WHAT YOU WILL DO: Where does the string "ManagedIdentity" appear in the records? Copy every line that contains it.

SOURCE MATERIAL:
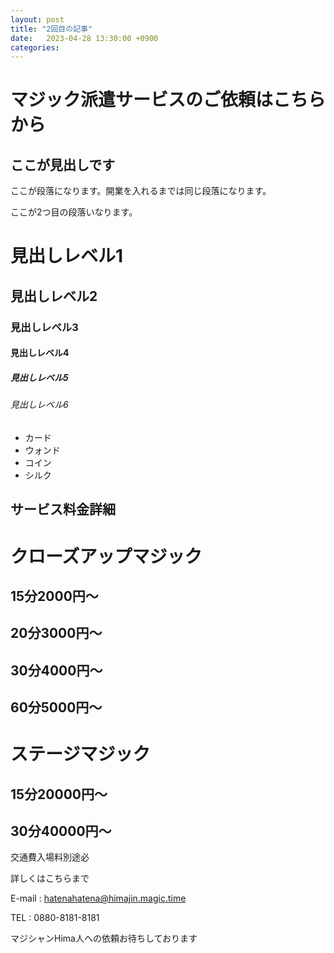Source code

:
 ```yaml
---
layout: post
title: "2回目の記事"
date:   2023-04-28 13:30:00 +0900
categories:
---
```

# マジック派遣サービスのご依頼はこちらから

## ここが見出しです
ここが段落になります。開業を入れるまでは同じ段落になります。

ここが2つ目の段落いなります。

# 見出しレベル1
## 見出しレベル2
### 見出しレベル3
#### 見出しレベル4
##### 見出しレベル5
###### 見出しレベル6

- カード
- ウォンド
- コイン
- シルク

## サービス料金詳細


# クローズアップマジック


## 15分2000円～

## 20分3000円～

## 30分4000円～

## 60分5000円～

# ステージマジック


## 15分20000円～

## 30分40000円～

交通費入場料別途必

詳しくはこちらまで

E-mail : hatenahatena@himajin.magic.time

TEL : 0880-8181-8181

マジシャンHima人への依頼お待ちしております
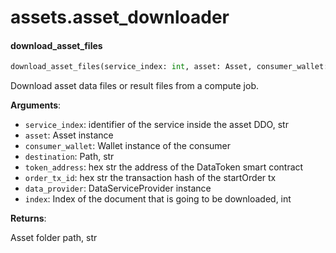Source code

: <a name="assets.asset_downloader"></a>
# assets.asset\_downloader

<a name="assets.asset_downloader.download_asset_files"></a>
#### download\_asset\_files

```python
download_asset_files(service_index: int, asset: Asset, consumer_wallet: Wallet, destination: str, token_address: str, order_tx_id: str, data_provider: DataServiceProvider, index: [int, None] = None)
```

Download asset data files or result files from a compute job.

**Arguments**:

- `service_index`: identifier of the service inside the asset DDO, str
- `asset`: Asset instance
- `consumer_wallet`: Wallet instance of the consumer
- `destination`: Path, str
- `token_address`: hex str the address of the DataToken smart contract
- `order_tx_id`: hex str the transaction hash of the startOrder tx
- `data_provider`: DataServiceProvider instance
- `index`: Index of the document that is going to be downloaded, int

**Returns**:

Asset folder path, str

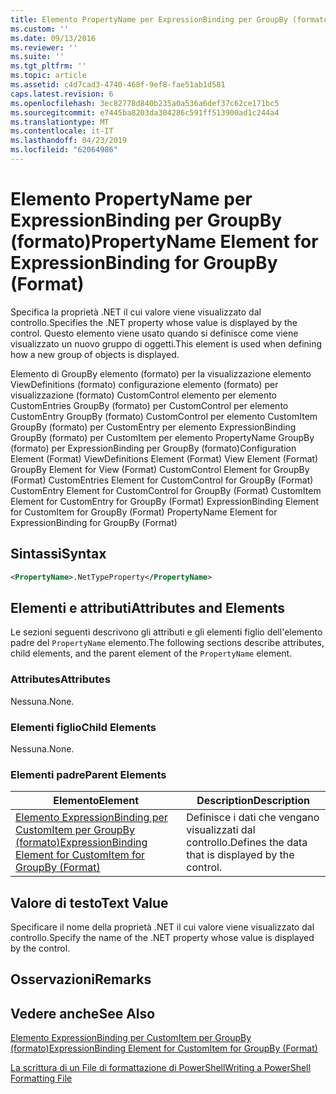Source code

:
 ```yaml
---
title: Elemento PropertyName per ExpressionBinding per GroupBy (formato) | Microsoft Docs
ms.custom: ''
ms.date: 09/13/2016
ms.reviewer: ''
ms.suite: ''
ms.tgt_pltfrm: ''
ms.topic: article
ms.assetid: c4d7cad3-4740-468f-9ef8-fae51ab1d581
caps.latest.revision: 6
ms.openlocfilehash: 3ec82778d840b235a0a536a6def37c62ce171bc5
ms.sourcegitcommit: e7445ba8203da304286c591ff513900ad1c244a4
ms.translationtype: MT
ms.contentlocale: it-IT
ms.lasthandoff: 04/23/2019
ms.locfileid: "62064986"
---
```

# <a name="propertyname-element-for-expressionbinding-for-groupby-format"></a><span data-ttu-id="c1f05-102">Elemento PropertyName per ExpressionBinding per GroupBy (formato)</span><span class="sxs-lookup"><span data-stu-id="c1f05-102">PropertyName Element for ExpressionBinding for GroupBy (Format)</span></span>

<span data-ttu-id="c1f05-103">Specifica la proprietà .NET il cui valore viene visualizzato dal controllo.</span><span class="sxs-lookup"><span data-stu-id="c1f05-103">Specifies the .NET property whose value is displayed by the control.</span></span> <span data-ttu-id="c1f05-104">Questo elemento viene usato quando si definisce come viene visualizzato un nuovo gruppo di oggetti.</span><span class="sxs-lookup"><span data-stu-id="c1f05-104">This element is used when defining how a new group of objects is displayed.</span></span>

<span data-ttu-id="c1f05-105">Elemento di GroupBy elemento (formato) per la visualizzazione elemento ViewDefinitions (formato) configurazione elemento (formato) per visualizzazione (formato) CustomControl elemento per elemento CustomEntries GroupBy (formato) per CustomControl per elemento CustomEntry GroupBy (formato) CustomControl per elemento CustomItem GroupBy (formato) per CustomEntry per elemento ExpressionBinding GroupBy (formato) per CustomItem per elemento PropertyName GroupBy (formato) per ExpressionBinding per GroupBy (formato)</span><span class="sxs-lookup"><span data-stu-id="c1f05-105">Configuration Element (Format) ViewDefinitions Element (Format) View Element (Format) GroupBy Element for View (Format) CustomControl Element for GroupBy (Format) CustomEntries Element for CustomControl for GroupBy (Format) CustomEntry Element for CustomControl for GroupBy (Format) CustomItem Element for CustomEntry for GroupBy (Format) ExpressionBinding Element for CustomItem for GroupBy (Format) PropertyName Element for ExpressionBinding for GroupBy (Format)</span></span>

## <a name="syntax"></a><span data-ttu-id="c1f05-106">Sintassi</span><span class="sxs-lookup"><span data-stu-id="c1f05-106">Syntax</span></span>

```xml
<PropertyName>.NetTypeProperty</PropertyName>
```

## <a name="attributes-and-elements"></a><span data-ttu-id="c1f05-107">Elementi e attributi</span><span class="sxs-lookup"><span data-stu-id="c1f05-107">Attributes and Elements</span></span>

<span data-ttu-id="c1f05-108">Le sezioni seguenti descrivono gli attributi e gli elementi figlio dell'elemento padre del `PropertyName` elemento.</span><span class="sxs-lookup"><span data-stu-id="c1f05-108">The following sections describe attributes, child elements, and the parent element of the `PropertyName` element.</span></span>

### <a name="attributes"></a><span data-ttu-id="c1f05-109">Attributes</span><span class="sxs-lookup"><span data-stu-id="c1f05-109">Attributes</span></span>

<span data-ttu-id="c1f05-110">Nessuna.</span><span class="sxs-lookup"><span data-stu-id="c1f05-110">None.</span></span>

### <a name="child-elements"></a><span data-ttu-id="c1f05-111">Elementi figlio</span><span class="sxs-lookup"><span data-stu-id="c1f05-111">Child Elements</span></span>

<span data-ttu-id="c1f05-112">Nessuna.</span><span class="sxs-lookup"><span data-stu-id="c1f05-112">None.</span></span>

### <a name="parent-elements"></a><span data-ttu-id="c1f05-113">Elementi padre</span><span class="sxs-lookup"><span data-stu-id="c1f05-113">Parent Elements</span></span>

|<span data-ttu-id="c1f05-114">Elemento</span><span class="sxs-lookup"><span data-stu-id="c1f05-114">Element</span></span>|<span data-ttu-id="c1f05-115">Description</span><span class="sxs-lookup"><span data-stu-id="c1f05-115">Description</span></span>|
|-------------|-----------------|
|[<span data-ttu-id="c1f05-116">Elemento ExpressionBinding per CustomItem per GroupBy (formato)</span><span class="sxs-lookup"><span data-stu-id="c1f05-116">ExpressionBinding Element for CustomItem for GroupBy (Format)</span></span>](./expressionbinding-element-for-customitem-for-groupby-format.md)|<span data-ttu-id="c1f05-117">Definisce i dati che vengano visualizzati dal controllo.</span><span class="sxs-lookup"><span data-stu-id="c1f05-117">Defines the data that is displayed by the control.</span></span>|

## <a name="text-value"></a><span data-ttu-id="c1f05-118">Valore di testo</span><span class="sxs-lookup"><span data-stu-id="c1f05-118">Text Value</span></span>

<span data-ttu-id="c1f05-119">Specificare il nome della proprietà .NET il cui valore viene visualizzato dal controllo.</span><span class="sxs-lookup"><span data-stu-id="c1f05-119">Specify the name of the .NET property whose value is displayed by the control.</span></span>

## <a name="remarks"></a><span data-ttu-id="c1f05-120">Osservazioni</span><span class="sxs-lookup"><span data-stu-id="c1f05-120">Remarks</span></span>

## <a name="see-also"></a><span data-ttu-id="c1f05-121">Vedere anche</span><span class="sxs-lookup"><span data-stu-id="c1f05-121">See Also</span></span>

[<span data-ttu-id="c1f05-122">Elemento ExpressionBinding per CustomItem per GroupBy (formato)</span><span class="sxs-lookup"><span data-stu-id="c1f05-122">ExpressionBinding Element for CustomItem for GroupBy (Format)</span></span>](./expressionbinding-element-for-customitem-for-groupby-format.md)

[<span data-ttu-id="c1f05-123">La scrittura di un File di formattazione di PowerShell</span><span class="sxs-lookup"><span data-stu-id="c1f05-123">Writing a PowerShell Formatting File</span></span>](./writing-a-powershell-formatting-file.md)
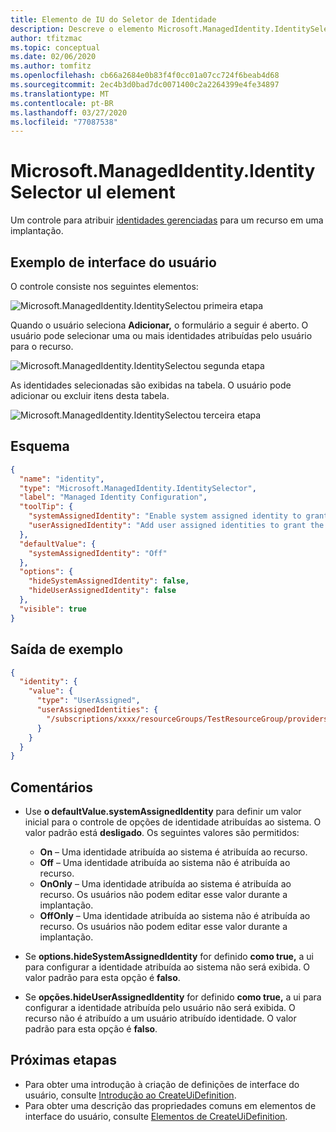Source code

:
 ```yaml
---
title: Elemento de IU do Seletor de Identidade
description: Descreve o elemento Microsoft.ManagedIdentity.IdentitySelector UI para o portal Azure. Use para atribuir identidades gerenciadas a um recurso.
author: tfitzmac
ms.topic: conceptual
ms.date: 02/06/2020
ms.author: tomfitz
ms.openlocfilehash: cb66a2684e0b83f4f0cc01a07cc724f6beab4d68
ms.sourcegitcommit: 2ec4b3d0bad7dc0071400c2a2264399e4fe34897
ms.translationtype: MT
ms.contentlocale: pt-BR
ms.lasthandoff: 03/27/2020
ms.locfileid: "77087538"
---
```

# <a name="microsoftmanagedidentityidentityselector-ui-element"></a>Microsoft.ManagedIdentity.IdentitySelector uI element

Um controle para atribuir [identidades gerenciadas](../../active-directory/managed-identities-azure-resources/overview.md) para um recurso em uma implantação.

## <a name="ui-sample"></a>Exemplo de interface do usuário

O controle consiste nos seguintes elementos:

![Microsoft.ManagedIdentity.IdentitySelectou primeira etapa](./media/managed-application-elements/microsoft.managedidentity.identityselector1.png)

Quando o usuário seleciona **Adicionar,** o formulário a seguir é aberto. O usuário pode selecionar uma ou mais identidades atribuídas pelo usuário para o recurso.

![Microsoft.ManagedIdentity.IdentitySelectou segunda etapa](./media/managed-application-elements/microsoft.managedidentity.identityselector2.png)

As identidades selecionadas são exibidas na tabela. O usuário pode adicionar ou excluir itens desta tabela.

![Microsoft.ManagedIdentity.IdentitySelectou terceira etapa](./media/managed-application-elements/microsoft.managedidentity.identityselector3.png)

## <a name="schema"></a>Esquema

```json
{
  "name": "identity",
  "type": "Microsoft.ManagedIdentity.IdentitySelector",
  "label": "Managed Identity Configuration",
  "toolTip": {
    "systemAssignedIdentity": "Enable system assigned identity to grant the resource access to other existing resources.",
    "userAssignedIdentity": "Add user assigned identities to grant the resource access to other existing resources."
  },
  "defaultValue": {
    "systemAssignedIdentity": "Off"
  },
  "options": {
    "hideSystemAssignedIdentity": false,
    "hideUserAssignedIdentity": false
  },
  "visible": true
}
```

## <a name="sample-output"></a>Saída de exemplo

```json
{
  "identity": {
    "value": {
      "type": "UserAssigned",
      "userAssignedIdentities": {
        "/subscriptions/xxxx/resourceGroups/TestResourceGroup/providers/Microsoft.ManagedIdentity/userAssignedIdentities/TestUserIdentity1": {}
      }
    }
  }
}
```

## <a name="remarks"></a>Comentários

- Use **o defaultValue.systemAssignedIdentity** para definir um valor inicial para o controle de opções de identidade atribuídas ao sistema. O valor padrão está **desligado**. Os seguintes valores são permitidos:
  - **On** – Uma identidade atribuída ao sistema é atribuída ao recurso.
  - **Off** – Uma identidade atribuída ao sistema não é atribuída ao recurso.
  - **OnOnly** – Uma identidade atribuída ao sistema é atribuída ao recurso. Os usuários não podem editar esse valor durante a implantação.
  - **OffOnly** – Uma identidade atribuída ao sistema não é atribuída ao recurso. Os usuários não podem editar esse valor durante a implantação.

- Se **options.hideSystemAssignedIdentity** for definido **como true,** a ui para configurar a identidade atribuída ao sistema não será exibida. O valor padrão para esta opção é **falso**.
- Se **opções.hideUserAssignedIdentity** for definido **como true,** a ui para configurar a identidade atribuída pelo usuário não será exibida. O recurso não é atribuído a um usuário atribuído identidade. O valor padrão para esta opção é **falso**.

## <a name="next-steps"></a>Próximas etapas

- Para obter uma introdução à criação de definições de interface do usuário, consulte [Introdução ao CreateUiDefinition](create-uidefinition-overview.md).
- Para obter uma descrição das propriedades comuns em elementos de interface do usuário, consulte [Elementos de CreateUiDefinition](create-uidefinition-elements.md).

RESULT OF THIS EXERCISE:
description: Descreve o elemento Microsoft.ManagedIdentity.IdentitySelector UI para o portal Azure. Use para atribuir identidades gerenciadas a um recurso.
# <a name="microsoftmanagedidentityidentityselector-ui-element"></a>Microsoft.ManagedIdentity.IdentitySelector uI element
![Microsoft.ManagedIdentity.IdentitySelectou primeira etapa](./media/managed-application-elements/microsoft.managedidentity.identityselector1.png)
![Microsoft.ManagedIdentity.IdentitySelectou segunda etapa](./media/managed-application-elements/microsoft.managedidentity.identityselector2.png)
![Microsoft.ManagedIdentity.IdentitySelectou terceira etapa](./media/managed-application-elements/microsoft.managedidentity.identityselector3.png)
  "type": "Microsoft.ManagedIdentity.IdentitySelector",
        "/subscriptions/xxxx/resourceGroups/TestResourceGroup/providers/Microsoft.ManagedIdentity/userAssignedIdentities/TestUserIdentity1": {}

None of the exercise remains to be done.